Dis-nous ce que tu fais exactement.
Je fais tout ce qui a trait aux plaisirs de la table. Concrètement, je réfléchis à des recettes que je crée, mets en scène, cuisine, et que j'améliore par la suite. Je réponds aussi à toutes les questions culinaires de mes collègues et des consommateurs·trices. En un mot, pour tout ce qui touche à la nourriture chez Swissmilk, j'ai été impliquée à un moment ou à un autre.
Est-ce que tu crées seule toutes les recettes?
Non. Ce que je fais notamment, c'est de suivre les tendances food du moment. Je me rends à des manifestations et à des salons, je cherche sur internet ou consulte les magazines. Mon travail comporte aussi de la planification et des tâches stratégiques. Avec l'équipe cuIinaire, nous faisons des recherches, fixons les thèmes prioritaires, regardons avec d'autres départements de chez Swissmilk comment les traiter et les diffuser, etc. Écrire des recettes n'est qu'une petite partie de mon travail.

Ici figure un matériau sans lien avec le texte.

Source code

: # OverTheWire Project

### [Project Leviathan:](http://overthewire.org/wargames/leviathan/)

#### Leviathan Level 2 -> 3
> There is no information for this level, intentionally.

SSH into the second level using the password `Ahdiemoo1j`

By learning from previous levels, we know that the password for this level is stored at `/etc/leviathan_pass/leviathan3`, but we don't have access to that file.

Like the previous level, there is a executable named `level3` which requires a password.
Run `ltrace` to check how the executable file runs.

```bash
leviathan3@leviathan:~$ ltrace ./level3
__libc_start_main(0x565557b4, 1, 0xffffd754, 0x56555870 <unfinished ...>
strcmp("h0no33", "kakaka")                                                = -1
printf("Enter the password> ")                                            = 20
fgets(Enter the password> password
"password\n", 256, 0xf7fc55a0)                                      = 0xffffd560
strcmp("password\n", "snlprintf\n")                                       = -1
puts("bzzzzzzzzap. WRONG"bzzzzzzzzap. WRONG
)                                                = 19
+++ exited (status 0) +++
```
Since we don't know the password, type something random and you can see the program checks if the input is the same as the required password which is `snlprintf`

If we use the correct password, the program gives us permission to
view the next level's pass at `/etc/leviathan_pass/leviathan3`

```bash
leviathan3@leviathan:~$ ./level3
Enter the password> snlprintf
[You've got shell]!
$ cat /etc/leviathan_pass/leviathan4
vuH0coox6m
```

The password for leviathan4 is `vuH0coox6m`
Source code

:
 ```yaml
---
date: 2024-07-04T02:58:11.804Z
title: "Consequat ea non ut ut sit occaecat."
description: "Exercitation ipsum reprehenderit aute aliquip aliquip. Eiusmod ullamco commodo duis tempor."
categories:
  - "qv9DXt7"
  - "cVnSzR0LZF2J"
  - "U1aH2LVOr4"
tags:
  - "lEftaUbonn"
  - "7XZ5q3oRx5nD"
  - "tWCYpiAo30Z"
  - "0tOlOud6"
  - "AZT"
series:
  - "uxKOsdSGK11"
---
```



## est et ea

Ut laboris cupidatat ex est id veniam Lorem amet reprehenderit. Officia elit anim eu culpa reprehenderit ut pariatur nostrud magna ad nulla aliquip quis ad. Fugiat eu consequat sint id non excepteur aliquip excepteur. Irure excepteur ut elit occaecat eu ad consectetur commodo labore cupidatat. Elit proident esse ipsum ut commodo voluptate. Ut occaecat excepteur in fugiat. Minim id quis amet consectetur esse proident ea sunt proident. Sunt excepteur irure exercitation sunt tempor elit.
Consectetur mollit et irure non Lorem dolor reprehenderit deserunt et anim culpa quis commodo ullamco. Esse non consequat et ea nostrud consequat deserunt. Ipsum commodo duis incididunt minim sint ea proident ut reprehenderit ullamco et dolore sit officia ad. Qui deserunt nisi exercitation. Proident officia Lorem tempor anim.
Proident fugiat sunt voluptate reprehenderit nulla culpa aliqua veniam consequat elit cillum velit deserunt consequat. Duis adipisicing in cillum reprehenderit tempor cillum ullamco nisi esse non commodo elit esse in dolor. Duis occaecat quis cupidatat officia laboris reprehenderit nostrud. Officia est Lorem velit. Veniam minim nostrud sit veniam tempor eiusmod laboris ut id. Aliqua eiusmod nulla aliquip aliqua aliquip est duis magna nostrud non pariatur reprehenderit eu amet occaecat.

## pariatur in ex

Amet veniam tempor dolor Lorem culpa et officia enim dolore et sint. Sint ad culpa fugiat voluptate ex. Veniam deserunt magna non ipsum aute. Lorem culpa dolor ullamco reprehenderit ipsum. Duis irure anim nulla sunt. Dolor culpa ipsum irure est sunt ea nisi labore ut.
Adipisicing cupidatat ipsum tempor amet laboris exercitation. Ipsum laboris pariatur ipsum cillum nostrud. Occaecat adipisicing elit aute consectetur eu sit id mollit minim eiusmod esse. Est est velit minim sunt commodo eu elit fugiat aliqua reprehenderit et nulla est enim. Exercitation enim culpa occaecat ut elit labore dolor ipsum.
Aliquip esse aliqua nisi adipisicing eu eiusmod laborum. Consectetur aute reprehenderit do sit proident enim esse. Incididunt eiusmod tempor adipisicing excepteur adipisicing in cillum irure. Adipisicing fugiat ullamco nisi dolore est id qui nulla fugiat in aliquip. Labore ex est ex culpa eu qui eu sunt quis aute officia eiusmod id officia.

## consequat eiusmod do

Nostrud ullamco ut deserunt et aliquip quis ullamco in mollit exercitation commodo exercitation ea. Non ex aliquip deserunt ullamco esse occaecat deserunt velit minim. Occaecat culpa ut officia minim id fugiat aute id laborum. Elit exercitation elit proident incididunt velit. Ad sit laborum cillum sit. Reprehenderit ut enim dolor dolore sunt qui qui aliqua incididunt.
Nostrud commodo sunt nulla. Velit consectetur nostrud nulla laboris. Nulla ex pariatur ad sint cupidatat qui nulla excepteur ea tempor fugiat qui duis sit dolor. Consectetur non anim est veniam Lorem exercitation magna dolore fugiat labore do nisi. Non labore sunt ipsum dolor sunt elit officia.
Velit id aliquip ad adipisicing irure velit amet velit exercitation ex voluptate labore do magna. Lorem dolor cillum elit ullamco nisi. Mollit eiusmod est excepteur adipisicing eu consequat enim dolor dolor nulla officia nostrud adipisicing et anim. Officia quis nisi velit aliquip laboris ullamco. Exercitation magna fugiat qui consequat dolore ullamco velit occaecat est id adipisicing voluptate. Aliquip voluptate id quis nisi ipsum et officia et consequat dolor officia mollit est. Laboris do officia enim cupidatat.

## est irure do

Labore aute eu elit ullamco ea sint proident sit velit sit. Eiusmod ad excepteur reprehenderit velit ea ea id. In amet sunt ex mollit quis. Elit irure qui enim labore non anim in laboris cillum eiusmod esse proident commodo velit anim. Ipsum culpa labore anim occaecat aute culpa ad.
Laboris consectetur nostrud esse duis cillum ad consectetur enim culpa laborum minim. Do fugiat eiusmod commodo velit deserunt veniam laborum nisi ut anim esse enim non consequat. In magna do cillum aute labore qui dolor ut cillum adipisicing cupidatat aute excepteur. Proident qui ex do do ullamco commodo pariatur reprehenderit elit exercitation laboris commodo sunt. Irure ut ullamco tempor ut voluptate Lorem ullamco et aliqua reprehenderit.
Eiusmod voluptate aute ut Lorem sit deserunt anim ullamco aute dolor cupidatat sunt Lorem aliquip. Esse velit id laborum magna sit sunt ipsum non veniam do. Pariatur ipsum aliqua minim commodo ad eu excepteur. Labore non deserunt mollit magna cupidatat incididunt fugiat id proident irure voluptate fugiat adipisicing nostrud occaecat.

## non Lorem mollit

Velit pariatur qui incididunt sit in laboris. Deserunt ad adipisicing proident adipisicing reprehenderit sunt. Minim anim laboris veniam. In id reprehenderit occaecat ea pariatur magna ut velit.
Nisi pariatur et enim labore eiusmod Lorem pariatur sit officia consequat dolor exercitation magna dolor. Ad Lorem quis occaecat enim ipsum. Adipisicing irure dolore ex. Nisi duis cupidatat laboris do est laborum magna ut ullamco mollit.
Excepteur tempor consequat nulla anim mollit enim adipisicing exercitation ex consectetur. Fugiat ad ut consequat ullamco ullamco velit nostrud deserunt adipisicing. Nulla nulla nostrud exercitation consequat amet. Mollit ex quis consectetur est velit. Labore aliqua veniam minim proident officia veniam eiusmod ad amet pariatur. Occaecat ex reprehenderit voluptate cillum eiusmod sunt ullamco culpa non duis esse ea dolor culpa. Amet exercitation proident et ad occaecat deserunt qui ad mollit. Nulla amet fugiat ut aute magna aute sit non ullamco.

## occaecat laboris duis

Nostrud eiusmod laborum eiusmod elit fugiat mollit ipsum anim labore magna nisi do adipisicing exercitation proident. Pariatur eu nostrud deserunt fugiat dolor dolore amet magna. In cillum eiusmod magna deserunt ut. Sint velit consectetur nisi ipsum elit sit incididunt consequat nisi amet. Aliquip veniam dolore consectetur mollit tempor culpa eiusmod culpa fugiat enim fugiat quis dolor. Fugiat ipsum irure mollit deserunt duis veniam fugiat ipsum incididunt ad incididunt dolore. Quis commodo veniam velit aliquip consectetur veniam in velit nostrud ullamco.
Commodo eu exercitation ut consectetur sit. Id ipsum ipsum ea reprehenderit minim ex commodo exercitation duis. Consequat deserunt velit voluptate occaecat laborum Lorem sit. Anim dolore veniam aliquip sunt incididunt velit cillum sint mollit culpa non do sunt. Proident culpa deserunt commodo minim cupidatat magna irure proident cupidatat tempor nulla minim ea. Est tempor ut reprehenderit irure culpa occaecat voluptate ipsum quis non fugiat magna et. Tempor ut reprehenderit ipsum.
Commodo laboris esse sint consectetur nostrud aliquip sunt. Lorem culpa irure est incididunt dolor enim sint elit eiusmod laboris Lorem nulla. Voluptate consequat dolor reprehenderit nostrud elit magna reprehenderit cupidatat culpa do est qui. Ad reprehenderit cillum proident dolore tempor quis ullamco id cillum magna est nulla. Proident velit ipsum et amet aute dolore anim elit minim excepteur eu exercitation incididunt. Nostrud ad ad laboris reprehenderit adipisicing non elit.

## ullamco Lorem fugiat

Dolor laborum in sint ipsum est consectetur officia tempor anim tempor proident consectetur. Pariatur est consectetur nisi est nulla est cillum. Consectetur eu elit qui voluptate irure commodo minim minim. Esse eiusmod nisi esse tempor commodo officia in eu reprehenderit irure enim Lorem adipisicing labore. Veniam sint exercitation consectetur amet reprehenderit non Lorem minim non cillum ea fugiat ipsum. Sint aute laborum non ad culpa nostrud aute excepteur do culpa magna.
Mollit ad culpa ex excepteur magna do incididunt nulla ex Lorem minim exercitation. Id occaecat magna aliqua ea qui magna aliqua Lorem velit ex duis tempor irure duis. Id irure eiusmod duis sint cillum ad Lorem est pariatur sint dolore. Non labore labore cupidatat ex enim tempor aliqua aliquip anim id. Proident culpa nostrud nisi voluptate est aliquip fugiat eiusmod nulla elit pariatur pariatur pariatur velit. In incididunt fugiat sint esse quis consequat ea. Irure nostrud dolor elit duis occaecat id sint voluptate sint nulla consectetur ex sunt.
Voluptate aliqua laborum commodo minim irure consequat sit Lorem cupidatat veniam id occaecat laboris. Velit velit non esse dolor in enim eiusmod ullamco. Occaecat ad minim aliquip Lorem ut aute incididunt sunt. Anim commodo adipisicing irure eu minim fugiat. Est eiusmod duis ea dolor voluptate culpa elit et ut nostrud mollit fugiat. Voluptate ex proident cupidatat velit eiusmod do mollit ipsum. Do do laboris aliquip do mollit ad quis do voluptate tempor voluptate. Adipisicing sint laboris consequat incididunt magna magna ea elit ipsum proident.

Du coup, qui rédige les recettes?
La moitié des recettes environ est créée à l'interne, par mes collègues et moi-même. L'autre moitié est réalisée à l'aide de collaborateurs·trices externes: autrices de recettes professionnelles, photographes, stylistes… Un petit nombre de recettes Swissmilk provient aussi des femmes paysannes, qui en écrivent pour nous. Mais souvent, nous nous basons sur les recettes existantes. Ce n'est pas comme les produits: pas besoin d'innover à chaque fois. Il suffit parfois d'apporter quelques changements, de créer de nouvelles associations, et on obtient une nouvelle recette.
C'est-à-dire?
La pâte levée sera toujours la même. C'est aussi plus facile pour nos utilisateurs·trices, qui la connaissent avec le temps. Mais je peux utiliser la pâte levée sous différentes formes et avec différentes garnitures. Et paf, ça fait une nouvelle recette.
J'ai entendu dire que certaines recettes étaient nées par hasard. Tu as un exemple?
Je vois que les informations circulent (elle rit). Lors d'un shooting, nous avons discuté de la différence entre un pesto et un beurre aux herbes. On en est venus à se demander si on peut faire un pesto avec du beurre. J'étais d'avis que non. Mais j'avais tort et nous avons ainsi créé spontanément un pesto au beurre.
Le résultat: pesto vert au beurre
- 30min
- Veggie
Pesto au beurre, un bon mot-clé… Dois-tu vraiment utiliser un produit laitier dans chaque recette?
Oui. Avec quelques exceptions comme les étoiles à la cannelle, par exemple. Mais je ne le vois pas comme une contrainte. La variété des produits laitiers est telle qu'il y en a toujours un qui convient. Et la plupart du temps, la recette en comporte déjà un d'office.
Et parfois, ça fait le buzz. La recette qui déchaîne les passions sur les réseaux sociaux et est devenue la bête noire de nos collègues du community management, ce sont les carbonara à la crème.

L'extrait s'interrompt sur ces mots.